Here's a new type whose instances specify the single ridge regression hyperparameter:

struct Ridge{T<:Real}
    lambda::T
end

Instances of Ridge are learners, in LearnAPI.jl parlance.

Associated with each new type of LearnAPI.jl learner will be a keyword argument constructor, providing default values for all properties (typically, struct fields) that are not other learners, and we must implement LearnAPI.constructor(learner), for recovering the constructor from an instance:

"""
    Ridge(; lambda=0.1)

Instantiate a ridge regression learner, with regularization of `lambda`.
"""
Ridge(; lambda=0.1) = Ridge(lambda)
LearnAPI.constructor(::Ridge) = Ridge

For example, in this case, if learner = Ridge(0.2), then LearnAPI.constructor(learner)(lambda=0.2) == learner is true. Note that we attach the docstring to the constructor, not the struct.

Implementing fit

A ridge regressor requires two types of data for training: input features X, which here we suppose are tabular¹, and a target y, which we suppose is a vector.⁴

It is convenient to define a new type for the fit output, which will include coefficients labelled by feature name for inspection after training:

struct RidgeFitted{T,F}
    learner::Ridge
    coefficients::Vector{T}
    named_coefficients::F
end

Note that we also include learner in the struct, for it must be possible to recover learner from the output of fit; see Accessor functions below.

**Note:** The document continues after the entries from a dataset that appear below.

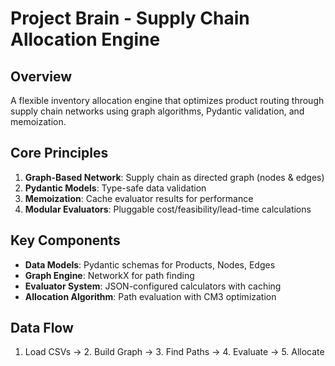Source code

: # Project Brain - Supply Chain Allocation Engine

## Overview
A flexible inventory allocation engine that optimizes product routing through supply chain networks using graph algorithms, Pydantic validation, and memoization.

## Core Principles
1. **Graph-Based Network**: Supply chain as directed graph (nodes & edges)
2. **Pydantic Models**: Type-safe data validation
3. **Memoization**: Cache evaluator results for performance
4. **Modular Evaluators**: Pluggable cost/feasibility/lead-time calculations

## Key Components
- **Data Models**: Pydantic schemas for Products, Nodes, Edges
- **Graph Engine**: NetworkX for path finding
- **Evaluator System**: JSON-configured calculators with caching
- **Allocation Algorithm**: Path evaluation with CM3 optimization

## Data Flow
1. Load CSVs → 2. Build Graph → 3. Find Paths → 4. Evaluate → 5. Allocate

The implementation of fit looks like this:

function LearnAPI.fit(learner::Ridge, data; verbosity=1)
    X, y = data

    # data preprocessing:
    table = Tables.columntable(X)
    names = Tables.columnnames(table) |> collect
    A = Tables.matrix(table, transpose=true)

    lambda = learner.lambda

    # apply core algorithm:
    coefficients = (A*A' + learner.lambda*I)\(A*y) # vector

    # determine named coefficients:
    named_coefficients = [names[j] => coefficients[j] for j in eachindex(names)]

    # make some noise, if allowed:
    verbosity > 0 && @info "Coefficients: $named_coefficients"

    return RidgeFitted(learner, coefficients, named_coefficients)
end

Implementing predict

One way users will be able to call predict is like this:

predict(model, Point(), Xnew)

where Xnew is a table (of the same form as X above). The argument Point() signals that literal predictions of the target variable are sought, as opposed to some proxy for the target, such as probability density functions. Point is an example of a LearnAPI.KindOfProxy type. Targets and target proxies are discussed here.

We provide this implementation for our ridge regressor:

LearnAPI.predict(model::RidgeFitted, ::Point, Xnew) =
    Tables.matrix(Xnew)*model.coefficients

If the kind of proxy is omitted, as in predict(model, Xnew), then a fallback grabs the first element of the tuple returned by LearnAPI.kinds_of_proxy(learner), which we overload appropriately below.

Accessor functions

An accessor function has the output of fit as it's sole argument. Every new implementation must implement the accessor function LearnAPI.learner for recovering a learner from a fitted object:

LearnAPI.learner(model::RidgeFitted) = model.learner

Other accessor functions extract learned parameters or some standard byproducts of training, such as feature importances or training losses.² Here we implement an accessor function to extract the linear coefficients:

LearnAPI.coefficients(model::RidgeFitted) = model.named_coefficients

The LearnAPI.strip(model) accessor function is for returning a version of model suitable for serialization (typically smaller and data anonymized). It has a fallback that just returns model but for the sake of illustration, we overload it to dump the named version of the coefficients:

LearnAPI.strip(model::RidgeFitted) =
    RidgeFitted(model.learner, model.coefficients, nothing)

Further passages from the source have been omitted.